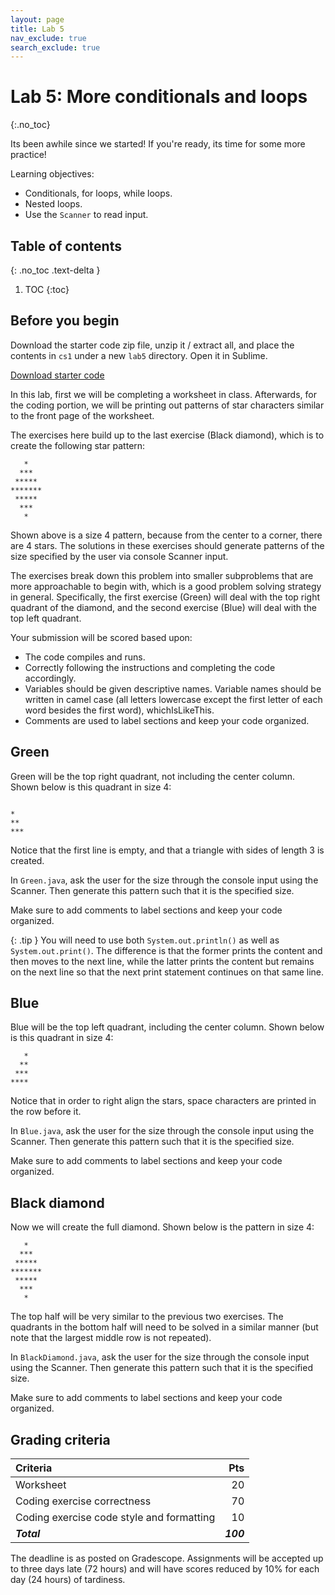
 ```yaml
---
layout: page
title: Lab 5
nav_exclude: true
search_exclude: true
---
```


# Lab 5: More conditionals and loops
{:.no_toc}

Its been awhile since we started! If you're ready, its time for some more practice!

Learning objectives:
- Conditionals, for loops, while loops.
- Nested loops.
- Use the `Scanner` to read input.

## Table of contents
{: .no_toc .text-delta }

1. TOC
{:toc}

## Before you begin

Download the starter code zip file, unzip it / extract all, and place the contents in `cs1` under a new `lab5` directory. Open it in Sublime.

<a href="https://github.com/UTEP-CS-1/website/raw/main{{page.url|relative_url}}../lab5_starter.zip" class="btn btn-green">Download starter code</a>


In this lab, first we will be completing a worksheet in class. Afterwards, for the coding portion, we will be printing out patterns of star characters similar to the front page of the worksheet. 

The exercises here build up to the last exercise (Black diamond), which is to create the following star pattern:

```
   *
  ***
 *****
*******
 *****
  ***
   *
```

Shown above is a size 4 pattern, because from the center to a corner, there are 4 stars. The solutions in these exercises should generate patterns of the size specified by the user via console Scanner input.

The exercises break down this problem into smaller subproblems that are more approachable to begin with, which is a good problem solving strategy in general. Specifically, the first exercise (Green) will deal with the top right quadrant of the diamond, and the second exercise (Blue) will deal with the top left quadrant.

Your submission will be scored based upon:
- The code compiles and runs.
- Correctly following the instructions and completing the code accordingly.
- Variables should be given descriptive names. Variable names should be written in camel case (all letters lowercase except the first letter of each word besides the first word), whichIsLikeThis.
- Comments are used to label sections and keep your code organized.

## Green

Green will be the top right quadrant, not including the center column. Shown below is this quadrant in size 4:
```

*
**
***
```

Notice that the first line is empty, and that a triangle with sides of length 3 is created.

In `Green.java`, ask the user for the size through the console input using the Scanner. Then generate this pattern such that it is the specified size.

Make sure to add comments to label sections and keep your code organized.

{: .tip }
You will need to use both `System.out.println()` as well as `System.out.print()`. The difference is that the former prints the content and then moves to the next line, while the latter prints the content but remains on the next line so that the next print statement continues on that same line.

## Blue

Blue will be the top left quadrant, including the center column. Shown below is this quadrant in size 4:
```
   *
  **
 ***
****
```

Notice that in order to right align the stars, space characters are printed in the row before it.

In `Blue.java`, ask the user for the size through the console input using the Scanner. Then generate this pattern such that it is the specified size.

Make sure to add comments to label sections and keep your code organized.

## Black diamond

Now we will create the full diamond. Shown below is the pattern in size 4:
```
   *
  ***
 *****
*******
 *****
  ***
   *
```

The top half will be very similar to the previous two exercises. The quadrants in the bottom half will need to be solved in a similar manner (but note that the largest middle row is not repeated).

In `BlackDiamond.java`, ask the user for the size through the console input using the Scanner. Then generate this pattern such that it is the specified size.

Make sure to add comments to label sections and keep your code organized.

## Grading criteria

| **Criteria**                             |   **Pts** |
|:-----------------------------------------|----------:|
| Worksheet                                |        20 |
| Coding exercise correctness              |        70 |
| Coding exercise code style and formatting|        10 |
| **_Total_**                              | **_100_** |

The deadline is as posted on Gradescope.
Assignments will be accepted up to three days late (72 hours) and will have scores reduced by 10% for each day (24 hours) of tardiness.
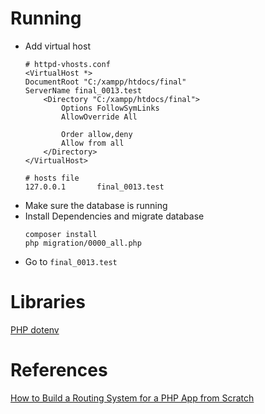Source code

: # Running

- Add virtual host
  ```apacheconf
  # httpd-vhosts.conf
  <VirtualHost *>
  DocumentRoot "C:/xampp/htdocs/final"
  ServerName final_0013.test
      <Directory "C:/xampp/htdocs/final">
          Options FollowSymLinks
          AllowOverride All
  
          Order allow,deny
          Allow from all
      </Directory>
  </VirtualHost>
  ```
  ```
  # hosts file
  127.0.0.1       final_0013.test
  ```
- Make sure the database is running
- Install Dependencies and migrate database
  ```
  composer install
  php migration/0000_all.php
  ```
- Go to `final_0013.test`

# Libraries

[PHP dotenv](https://github.com/vlucas/phpdotenv)

# References

[How to Build a Routing System for a PHP App from Scratch](https://www.freecodecamp.org/news/how-to-build-a-routing-system-in-php/)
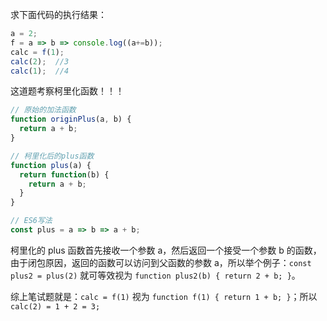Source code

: 求下面代码的执行结果：

```js
a = 2;
f = a => b => console.log((a+=b));
calc = f(1);
calc(2);  //3
calc(1);  //4
```

这道题考察柯里化函数！！！

```js
// 原始的加法函数
function originPlus(a, b) {
  return a + b;
}

// 柯里化后的plus函数
function plus(a) {
  return function(b) {
    return a + b;
  }
}

// ES6写法
const plus = a => b => a + b;
```

柯里化的 plus 函数首先接收一个参数 a，然后返回一个接受一个参数 b 的函数，由于闭包原因，返回的函数可以访问到父函数的参数 a，所以举个例子：`const plus2 = plus(2)` 就可等效视为 `function plus2(b) { return 2 + b; }`。

综上笔试题就是：`calc = f(1)` 视为 `function f(1) { return 1 + b; }`；所以 `calc(2) = 1 + 2 = 3;`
* * *
Task instructions> Line by line, write out the records above exactly, skipping the pictures.

Reply to the task>
 ```yaml
---
layout: page
title: Lab 5
nav_exclude: true
search_exclude: true
---
```


# Lab 5: More conditionals and loops
{:.no_toc}

Its been awhile since we started! If you're ready, its time for some more practice!

Learning objectives:
- Conditionals, for loops, while loops.
- Nested loops.
- Use the `Scanner` to read input.

## Table of contents
{: .no_toc .text-delta }

1. TOC
{:toc}

## Before you begin

Download the starter code zip file, unzip it / extract all, and place the contents in `cs1` under a new `lab5` directory. Open it in Sublime.

<a href="https://github.com/UTEP-CS-1/website/raw/main{{page.url|relative_url}}../lab5_starter.zip" class="btn btn-green">Download starter code</a>


In this lab, first we will be completing a worksheet in class. Afterwards, for the coding portion, we will be printing out patterns of star characters similar to the front page of the worksheet. 

The exercises here build up to the last exercise (Black diamond), which is to create the following star pattern:

```
   *
  ***
 *****
*******
 *****
  ***
   *
```

Shown above is a size 4 pattern, because from the center to a corner, there are 4 stars. The solutions in these exercises should generate patterns of the size specified by the user via console Scanner input.

The exercises break down this problem into smaller subproblems that are more approachable to begin with, which is a good problem solving strategy in general. Specifically, the first exercise (Green) will deal with the top right quadrant of the diamond, and the second exercise (Blue) will deal with the top left quadrant.

Your submission will be scored based upon:
- The code compiles and runs.
- Correctly following the instructions and completing the code accordingly.
- Variables should be given descriptive names. Variable names should be written in camel case (all letters lowercase except the first letter of each word besides the first word), whichIsLikeThis.
- Comments are used to label sections and keep your code organized.

## Green

Green will be the top right quadrant, not including the center column. Shown below is this quadrant in size 4:
```

*
**
***
```

Notice that the first line is empty, and that a triangle with sides of length 3 is created.

In `Green.java`, ask the user for the size through the console input using the Scanner. Then generate this pattern such that it is the specified size.

Make sure to add comments to label sections and keep your code organized.

{: .tip }
You will need to use both `System.out.println()` as well as `System.out.print()`. The difference is that the former prints the content and then moves to the next line, while the latter prints the content but remains on the next line so that the next print statement continues on that same line.

## Blue

Blue will be the top left quadrant, including the center column. Shown below is this quadrant in size 4:
```
   *
  **
 ***
****
```

Notice that in order to right align the stars, space characters are printed in the row before it.

In `Blue.java`, ask the user for the size through the console input using the Scanner. Then generate this pattern such that it is the specified size.

Make sure to add comments to label sections and keep your code organized.

## Black diamond

Now we will create the full diamond. Shown below is the pattern in size 4:
```
   *
  ***
 *****
*******
 *****
  ***
   *
```

The top half will be very similar to the previous two exercises. The quadrants in the bottom half will need to be solved in a similar manner (but note that the largest middle row is not repeated).

In `BlackDiamond.java`, ask the user for the size through the console input using the Scanner. Then generate this pattern such that it is the specified size.

Make sure to add comments to label sections and keep your code organized.

## Grading criteria

| **Criteria**                             |   **Pts** |
|:-----------------------------------------|----------:|
| Worksheet                                |        20 |
| Coding exercise correctness              |        70 |
| Coding exercise code style and formatting|        10 |
| **_Total_**                              | **_100_** |

The deadline is as posted on Gradescope.
Assignments will be accepted up to three days late (72 hours) and will have scores reduced by 10% for each day (24 hours) of tardiness.
Source code

: # Running

- Add virtual host
  ```apacheconf
  # httpd-vhosts.conf
  <VirtualHost *>
  DocumentRoot "C:/xampp/htdocs/final"
  ServerName final_0013.test
      <Directory "C:/xampp/htdocs/final">
          Options FollowSymLinks
          AllowOverride All
  
          Order allow,deny
          Allow from all
      </Directory>
  </VirtualHost>
  ```
  ```
  # hosts file
  127.0.0.1       final_0013.test
  ```
- Make sure the database is running
- Install Dependencies and migrate database
  ```
  composer install
  php migration/0000_all.php
  ```
- Go to `final_0013.test`

# Libraries

[PHP dotenv](https://github.com/vlucas/phpdotenv)

# References

[How to Build a Routing System for a PHP App from Scratch](https://www.freecodecamp.org/news/how-to-build-a-routing-system-in-php/)
Source code

: 求下面代码的执行结果：

```js
a = 2;
f = a => b => console.log((a+=b));
calc = f(1);
calc(2);  //3
calc(1);  //4
```

这道题考察柯里化函数！！！

```js
// 原始的加法函数
function originPlus(a, b) {
  return a + b;
}

// 柯里化后的plus函数
function plus(a) {
  return function(b) {
    return a + b;
  }
}

// ES6写法
const plus = a => b => a + b;
```

柯里化的 plus 函数首先接收一个参数 a，然后返回一个接受一个参数 b 的函数，由于闭包原因，返回的函数可以访问到父函数的参数 a，所以举个例子：`const plus2 = plus(2)` 就可等效视为 `function plus2(b) { return 2 + b; }`。

综上笔试题就是：`calc = f(1)` 视为 `function f(1) { return 1 + b; }`；所以 `calc(2) = 1 + 2 = 3;`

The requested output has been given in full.